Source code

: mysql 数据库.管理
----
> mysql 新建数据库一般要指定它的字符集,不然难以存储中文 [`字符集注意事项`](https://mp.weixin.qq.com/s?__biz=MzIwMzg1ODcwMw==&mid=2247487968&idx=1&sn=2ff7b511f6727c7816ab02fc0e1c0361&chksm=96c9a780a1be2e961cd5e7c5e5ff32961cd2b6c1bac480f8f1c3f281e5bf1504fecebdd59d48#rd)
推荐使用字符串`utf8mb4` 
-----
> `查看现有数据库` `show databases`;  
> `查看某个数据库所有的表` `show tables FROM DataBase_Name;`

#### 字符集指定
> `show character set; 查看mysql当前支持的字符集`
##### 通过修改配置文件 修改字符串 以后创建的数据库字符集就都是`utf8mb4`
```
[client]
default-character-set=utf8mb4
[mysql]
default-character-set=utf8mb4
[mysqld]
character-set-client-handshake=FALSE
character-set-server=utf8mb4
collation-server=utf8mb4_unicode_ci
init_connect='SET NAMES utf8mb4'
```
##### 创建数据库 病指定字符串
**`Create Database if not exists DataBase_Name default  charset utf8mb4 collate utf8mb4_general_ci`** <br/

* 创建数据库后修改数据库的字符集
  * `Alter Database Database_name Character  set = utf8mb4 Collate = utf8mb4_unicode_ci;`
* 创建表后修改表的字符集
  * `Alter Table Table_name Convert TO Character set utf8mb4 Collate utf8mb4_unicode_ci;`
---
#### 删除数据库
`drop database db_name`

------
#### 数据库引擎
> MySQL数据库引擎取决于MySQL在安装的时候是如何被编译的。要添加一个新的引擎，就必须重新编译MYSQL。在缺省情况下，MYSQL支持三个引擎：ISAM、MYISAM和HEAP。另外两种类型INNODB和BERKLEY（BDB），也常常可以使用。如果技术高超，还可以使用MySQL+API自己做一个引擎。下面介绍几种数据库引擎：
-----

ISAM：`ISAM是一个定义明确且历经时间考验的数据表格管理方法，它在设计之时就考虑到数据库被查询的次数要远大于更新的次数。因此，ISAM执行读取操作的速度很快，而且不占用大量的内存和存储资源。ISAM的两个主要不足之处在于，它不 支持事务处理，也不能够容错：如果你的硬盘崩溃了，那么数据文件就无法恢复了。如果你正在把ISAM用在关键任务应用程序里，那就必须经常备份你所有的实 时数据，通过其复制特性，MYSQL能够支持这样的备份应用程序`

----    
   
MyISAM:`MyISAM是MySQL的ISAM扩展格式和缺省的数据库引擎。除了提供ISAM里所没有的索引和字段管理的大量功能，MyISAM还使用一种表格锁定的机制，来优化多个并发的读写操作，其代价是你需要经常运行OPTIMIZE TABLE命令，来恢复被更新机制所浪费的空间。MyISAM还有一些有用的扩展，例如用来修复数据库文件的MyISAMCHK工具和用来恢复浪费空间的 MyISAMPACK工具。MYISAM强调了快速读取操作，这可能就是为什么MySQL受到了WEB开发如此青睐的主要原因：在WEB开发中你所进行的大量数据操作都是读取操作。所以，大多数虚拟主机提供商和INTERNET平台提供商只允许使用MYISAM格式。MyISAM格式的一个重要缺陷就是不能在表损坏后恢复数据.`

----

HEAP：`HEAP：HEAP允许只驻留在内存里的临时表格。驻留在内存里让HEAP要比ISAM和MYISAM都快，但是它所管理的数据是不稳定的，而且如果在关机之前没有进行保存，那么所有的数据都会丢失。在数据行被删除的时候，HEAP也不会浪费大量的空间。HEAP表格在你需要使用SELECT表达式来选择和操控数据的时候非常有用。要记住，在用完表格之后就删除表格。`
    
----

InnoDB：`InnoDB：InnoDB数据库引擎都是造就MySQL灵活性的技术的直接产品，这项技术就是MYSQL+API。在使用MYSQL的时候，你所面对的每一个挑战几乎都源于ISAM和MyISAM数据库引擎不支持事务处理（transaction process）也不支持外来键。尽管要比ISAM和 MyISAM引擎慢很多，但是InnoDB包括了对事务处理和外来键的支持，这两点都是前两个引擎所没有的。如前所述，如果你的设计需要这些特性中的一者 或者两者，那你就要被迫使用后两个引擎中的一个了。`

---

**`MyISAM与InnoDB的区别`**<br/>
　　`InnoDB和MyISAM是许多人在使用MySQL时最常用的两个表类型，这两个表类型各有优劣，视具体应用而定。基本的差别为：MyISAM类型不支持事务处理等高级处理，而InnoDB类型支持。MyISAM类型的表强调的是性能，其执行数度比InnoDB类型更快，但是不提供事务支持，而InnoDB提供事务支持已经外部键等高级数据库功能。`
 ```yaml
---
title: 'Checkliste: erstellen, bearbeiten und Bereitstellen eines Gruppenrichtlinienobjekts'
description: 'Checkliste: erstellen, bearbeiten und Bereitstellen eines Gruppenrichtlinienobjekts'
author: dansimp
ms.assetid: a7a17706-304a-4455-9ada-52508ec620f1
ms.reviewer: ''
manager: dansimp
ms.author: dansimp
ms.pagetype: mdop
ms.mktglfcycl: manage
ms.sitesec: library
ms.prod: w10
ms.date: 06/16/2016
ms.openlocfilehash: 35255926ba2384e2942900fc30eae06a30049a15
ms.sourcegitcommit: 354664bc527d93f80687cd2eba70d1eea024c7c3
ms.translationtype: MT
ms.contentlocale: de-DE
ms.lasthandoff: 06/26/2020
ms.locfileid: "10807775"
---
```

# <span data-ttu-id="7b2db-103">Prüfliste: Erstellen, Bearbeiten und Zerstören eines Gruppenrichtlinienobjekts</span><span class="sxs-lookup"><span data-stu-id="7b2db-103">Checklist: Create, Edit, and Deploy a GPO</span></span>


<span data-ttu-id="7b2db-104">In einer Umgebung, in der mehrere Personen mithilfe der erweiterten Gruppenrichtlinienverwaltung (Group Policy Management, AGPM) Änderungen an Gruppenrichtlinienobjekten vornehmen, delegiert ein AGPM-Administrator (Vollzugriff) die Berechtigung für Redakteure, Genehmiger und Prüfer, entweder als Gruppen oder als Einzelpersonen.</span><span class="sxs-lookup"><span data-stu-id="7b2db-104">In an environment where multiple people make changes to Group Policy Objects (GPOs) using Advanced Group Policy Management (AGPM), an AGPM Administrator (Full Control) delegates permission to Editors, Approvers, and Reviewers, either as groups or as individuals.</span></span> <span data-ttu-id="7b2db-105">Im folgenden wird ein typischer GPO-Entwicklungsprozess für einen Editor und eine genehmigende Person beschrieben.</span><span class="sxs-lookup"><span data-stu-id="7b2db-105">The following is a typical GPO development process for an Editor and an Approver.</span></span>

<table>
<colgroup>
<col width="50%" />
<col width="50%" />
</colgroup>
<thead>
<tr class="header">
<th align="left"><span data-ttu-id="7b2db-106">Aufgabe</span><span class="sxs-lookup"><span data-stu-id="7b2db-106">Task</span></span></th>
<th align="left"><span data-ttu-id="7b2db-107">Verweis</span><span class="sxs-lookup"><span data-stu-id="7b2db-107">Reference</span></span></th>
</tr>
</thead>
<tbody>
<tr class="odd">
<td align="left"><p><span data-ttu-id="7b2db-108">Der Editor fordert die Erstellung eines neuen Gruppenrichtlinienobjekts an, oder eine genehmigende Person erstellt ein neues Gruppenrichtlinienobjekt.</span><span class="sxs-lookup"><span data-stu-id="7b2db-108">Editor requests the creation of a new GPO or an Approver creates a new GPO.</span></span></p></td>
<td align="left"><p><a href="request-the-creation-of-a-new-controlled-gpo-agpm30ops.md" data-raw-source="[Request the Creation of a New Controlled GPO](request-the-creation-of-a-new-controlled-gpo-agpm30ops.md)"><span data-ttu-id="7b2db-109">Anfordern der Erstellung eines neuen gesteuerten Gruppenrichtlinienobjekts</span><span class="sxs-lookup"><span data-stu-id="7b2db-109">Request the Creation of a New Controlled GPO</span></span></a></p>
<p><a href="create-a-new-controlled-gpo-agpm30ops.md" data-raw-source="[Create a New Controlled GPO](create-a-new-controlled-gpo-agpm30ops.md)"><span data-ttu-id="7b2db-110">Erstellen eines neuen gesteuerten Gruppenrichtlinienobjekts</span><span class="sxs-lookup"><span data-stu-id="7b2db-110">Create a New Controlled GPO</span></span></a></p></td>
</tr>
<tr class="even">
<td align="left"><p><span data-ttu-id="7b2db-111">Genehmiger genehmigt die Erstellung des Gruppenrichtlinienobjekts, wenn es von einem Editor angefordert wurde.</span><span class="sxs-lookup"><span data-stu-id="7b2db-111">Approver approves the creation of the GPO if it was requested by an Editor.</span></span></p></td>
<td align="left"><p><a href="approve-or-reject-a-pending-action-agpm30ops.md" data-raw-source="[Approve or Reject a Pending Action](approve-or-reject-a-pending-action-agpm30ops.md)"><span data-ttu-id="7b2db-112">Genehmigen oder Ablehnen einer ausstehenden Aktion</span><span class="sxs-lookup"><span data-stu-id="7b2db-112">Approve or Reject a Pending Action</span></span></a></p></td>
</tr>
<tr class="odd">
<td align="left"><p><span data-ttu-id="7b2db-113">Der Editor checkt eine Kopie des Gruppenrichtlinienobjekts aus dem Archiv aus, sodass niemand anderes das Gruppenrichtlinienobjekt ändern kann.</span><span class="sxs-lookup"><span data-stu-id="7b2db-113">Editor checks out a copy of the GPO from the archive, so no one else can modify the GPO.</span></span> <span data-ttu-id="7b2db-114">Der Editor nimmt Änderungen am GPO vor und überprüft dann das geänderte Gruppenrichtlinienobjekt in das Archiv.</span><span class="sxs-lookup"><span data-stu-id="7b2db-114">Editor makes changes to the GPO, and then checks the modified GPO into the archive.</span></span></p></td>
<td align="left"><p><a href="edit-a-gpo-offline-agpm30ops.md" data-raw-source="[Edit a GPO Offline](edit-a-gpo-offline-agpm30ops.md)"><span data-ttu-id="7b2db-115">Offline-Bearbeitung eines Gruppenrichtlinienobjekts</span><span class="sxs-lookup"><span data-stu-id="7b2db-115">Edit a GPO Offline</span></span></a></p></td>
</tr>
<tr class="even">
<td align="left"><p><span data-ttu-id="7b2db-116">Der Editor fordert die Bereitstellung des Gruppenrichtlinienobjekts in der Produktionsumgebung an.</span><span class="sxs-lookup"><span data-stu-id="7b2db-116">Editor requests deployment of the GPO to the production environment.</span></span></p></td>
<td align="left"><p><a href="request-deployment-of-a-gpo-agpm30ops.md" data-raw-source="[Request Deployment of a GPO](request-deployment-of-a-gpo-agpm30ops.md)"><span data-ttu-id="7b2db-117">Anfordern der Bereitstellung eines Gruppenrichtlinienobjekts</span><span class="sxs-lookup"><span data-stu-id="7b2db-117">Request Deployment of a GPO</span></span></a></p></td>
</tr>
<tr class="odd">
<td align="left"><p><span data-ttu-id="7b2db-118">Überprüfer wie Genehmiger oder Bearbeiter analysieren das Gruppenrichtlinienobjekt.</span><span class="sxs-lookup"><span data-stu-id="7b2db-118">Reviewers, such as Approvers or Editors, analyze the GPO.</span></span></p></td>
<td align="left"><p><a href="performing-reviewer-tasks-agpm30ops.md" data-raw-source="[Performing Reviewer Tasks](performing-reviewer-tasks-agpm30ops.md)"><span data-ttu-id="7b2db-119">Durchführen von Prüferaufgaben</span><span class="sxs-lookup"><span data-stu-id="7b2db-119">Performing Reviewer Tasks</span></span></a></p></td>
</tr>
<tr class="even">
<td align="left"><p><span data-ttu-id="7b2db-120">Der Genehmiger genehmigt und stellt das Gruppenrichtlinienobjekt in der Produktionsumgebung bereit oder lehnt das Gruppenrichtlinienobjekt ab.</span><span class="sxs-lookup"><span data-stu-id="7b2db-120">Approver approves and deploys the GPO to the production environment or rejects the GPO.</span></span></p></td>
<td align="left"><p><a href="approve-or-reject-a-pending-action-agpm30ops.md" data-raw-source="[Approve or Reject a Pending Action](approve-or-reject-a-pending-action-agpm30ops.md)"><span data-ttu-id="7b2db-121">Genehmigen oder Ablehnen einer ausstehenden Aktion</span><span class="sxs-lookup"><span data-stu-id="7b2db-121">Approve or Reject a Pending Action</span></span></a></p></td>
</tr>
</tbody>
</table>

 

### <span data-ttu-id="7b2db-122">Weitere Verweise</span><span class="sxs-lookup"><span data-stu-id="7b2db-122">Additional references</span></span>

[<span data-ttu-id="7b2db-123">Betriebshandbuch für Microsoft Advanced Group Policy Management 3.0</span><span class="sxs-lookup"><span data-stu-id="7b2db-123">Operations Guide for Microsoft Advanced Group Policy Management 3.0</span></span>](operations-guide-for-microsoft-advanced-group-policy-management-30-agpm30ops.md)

┄┄┄┄┄┄┄┄┄┄┄┄┄┄┄┄┄┄┄┄

Task item: Determine the number of lines in the entries that contain "Person", then write that number alone.

Answer to this exercise: 2